Fig. 3: Cell populations proportions retained in 786-O and ACHN tumoroids compared to their original tumor tissue.

A Immunofluorescent images of 786-O whole mounted tumoroids and their counterpart tissues. Tissue sections are 8 µm thick. Each column represent a different co-labeling : (1) FAP & vimentin, (2) CAIX & Ki67, (3) CD31 & E-cadherin, (4) collagen Pan & CD44, (5) CD68 & actin. Images were obtained using the Cell In Sight CX7 High throughput automated microscope (ThermoFisher) using 20x objective (NA 0.45) for tumoroids and 10x objective (NA 0.4) for tissue slices. Tumoroid scale bar = 50 µm; Tissue scale bar = 100 µm. B Percentage of cells expressing the different markers in tumoroids and tissues in a grouped analysis. 786-O tumoroids and ACHN tumoroids were respectively grouped to obtain global proportions. Quantification of different populations was made by the Thermo Fisher’s HCS studio software using the spot detector bioapplication.
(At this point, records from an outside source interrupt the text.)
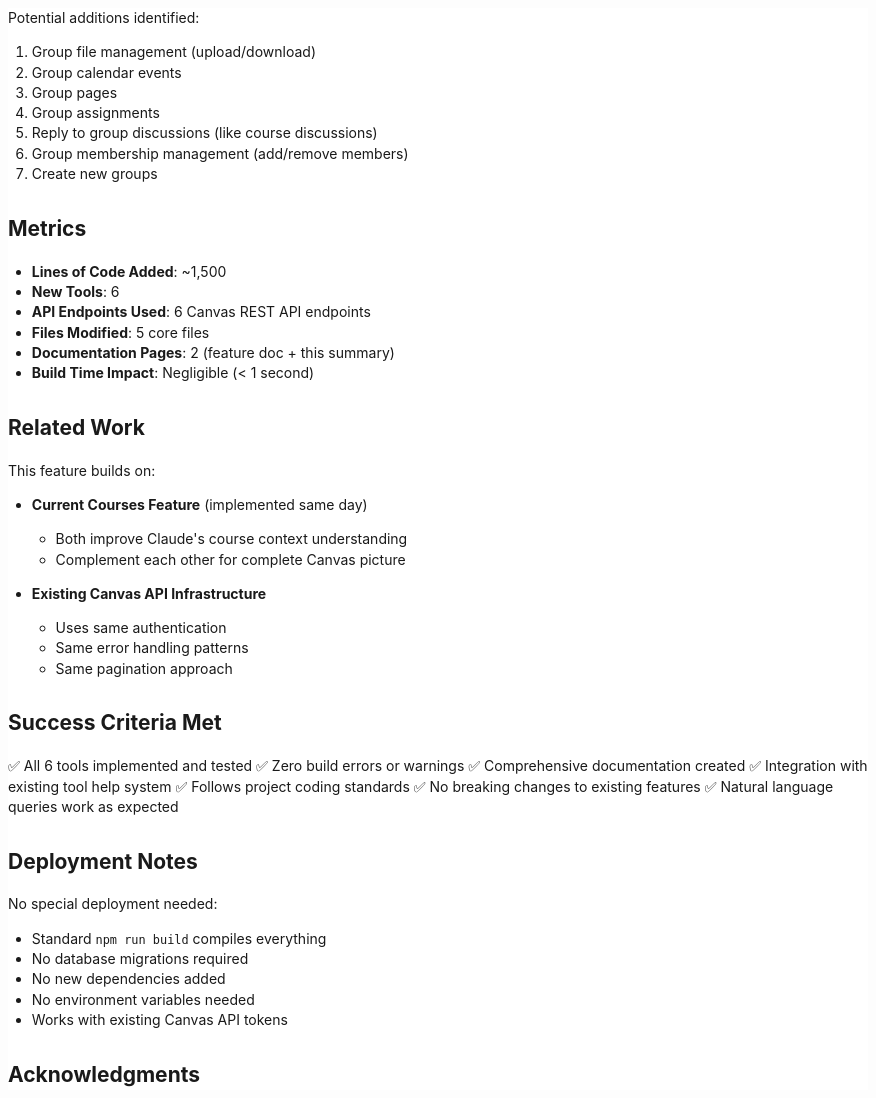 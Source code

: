 Potential additions identified:
1. Group file management (upload/download)
2. Group calendar events
3. Group pages
4. Group assignments
5. Reply to group discussions (like course discussions)
6. Group membership management (add/remove members)
7. Create new groups

## Metrics

- **Lines of Code Added**: ~1,500
- **New Tools**: 6
- **API Endpoints Used**: 6 Canvas REST API endpoints
- **Files Modified**: 5 core files
- **Documentation Pages**: 2 (feature doc + this summary)
- **Build Time Impact**: Negligible (< 1 second)

## Related Work

This feature builds on:
- **Current Courses Feature** (implemented same day)
  - Both improve Claude's course context understanding
  - Complement each other for complete Canvas picture

- **Existing Canvas API Infrastructure**
  - Uses same authentication
  - Same error handling patterns
  - Same pagination approach

## Success Criteria Met

✅ All 6 tools implemented and tested
✅ Zero build errors or warnings
✅ Comprehensive documentation created
✅ Integration with existing tool help system
✅ Follows project coding standards
✅ No breaking changes to existing features
✅ Natural language queries work as expected

## Deployment Notes

No special deployment needed:
- Standard `npm run build` compiles everything
- No database migrations required
- No new dependencies added
- No environment variables needed
- Works with existing Canvas API tokens

## Acknowledgments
Reference levels for positive cells to each marker was the same for all samples. Quantification was made on the following number of replicates : Tumoroids 786-O = 27; Tumoroids ACHN = 20–28; Tissues = 4. Statistical analysis was made using student t-test, p < *0.05, ****0.0001. C Correlation and linear regression of the percentage of cells that are positive for a markers in tumoroids compared to their respective tissue they are derived from. X-axis correspond to the percentage of positive cells for a marker present in the tissue while Y-axis correspond to the mean of the percentage of positive cells for 6 to 8 tumoroids per tumor. Correlations are significant for FAP, vimentin, CAIX, CD68 and CD44 (p < 0.05).